There are two or three very well-known
authors I can think of (and many more whose names don’t spring to mind right
now!) who write what I call historical biographies.
They select a known person
from history and write as if they were
them, or knew them; in other words,
they write dialogue for them, tell us their thoughts, their emotions as well as
the major points of their lives. This is fine, and I read a lot of them. But writing
fiction about well-known and well documented figures and events is one
thing; writing about characters who once existed about whom little is known is
problematical.
Readers ask me if the main character in my
book Alba is Mine is really MacBeth. Well,
the answer is partly yes and partly no; MacBeth started it all. Or rather,
Shakespeare did when he made him a short reign villain when in actual fact he
reigned successfully for seventeen years.
I wanted to know more, but could
regrettably find very little about the real MacBeth. Dunnett researched him for five years before
she wrote King Hereafter and as a
successful historical novelist she had access to all sorts of information sources
that I, with nothing to my name, did not. So I contented myself with imagining
a time period and its culture, clothes, poetry and weapons, added one or two
historical characters and then leapt off into the realms of pure fiction, by
which I mean I simply imagined everything.

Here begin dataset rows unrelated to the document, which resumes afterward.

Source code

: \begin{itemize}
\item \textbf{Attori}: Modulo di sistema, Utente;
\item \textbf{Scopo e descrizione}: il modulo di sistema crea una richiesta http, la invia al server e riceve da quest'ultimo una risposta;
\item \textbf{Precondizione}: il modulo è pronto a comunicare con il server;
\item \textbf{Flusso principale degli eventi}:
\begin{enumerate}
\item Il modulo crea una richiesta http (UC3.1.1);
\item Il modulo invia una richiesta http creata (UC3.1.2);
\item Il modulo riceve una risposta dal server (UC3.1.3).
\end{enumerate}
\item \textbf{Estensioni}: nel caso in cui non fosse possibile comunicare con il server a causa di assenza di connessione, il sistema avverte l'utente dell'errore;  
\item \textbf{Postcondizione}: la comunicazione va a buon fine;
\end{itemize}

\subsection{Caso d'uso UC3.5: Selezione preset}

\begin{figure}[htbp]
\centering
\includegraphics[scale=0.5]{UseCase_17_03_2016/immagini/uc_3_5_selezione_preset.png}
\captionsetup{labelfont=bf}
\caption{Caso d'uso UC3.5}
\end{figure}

Knowing how much was my imagination, I
couldn’t bring myself to call my hero MacBeth, so I called him Finlay mac
Ruaidhri, which wasn’t so far removed from the name most family trees gave his step-father. Dunnett’s conclusion was that MacBeth and Earl Thorfinn
were one and the same person; Thorfinn was
his Orkney name, and MacBeth his Christian name, but I made Thorfinn and Finlay half-brothers sharing the same mother. Since I was writing
fiction I shamelessly telescoped events so that the book covers less than a
year in the life of my hero – but it is a very eventful year!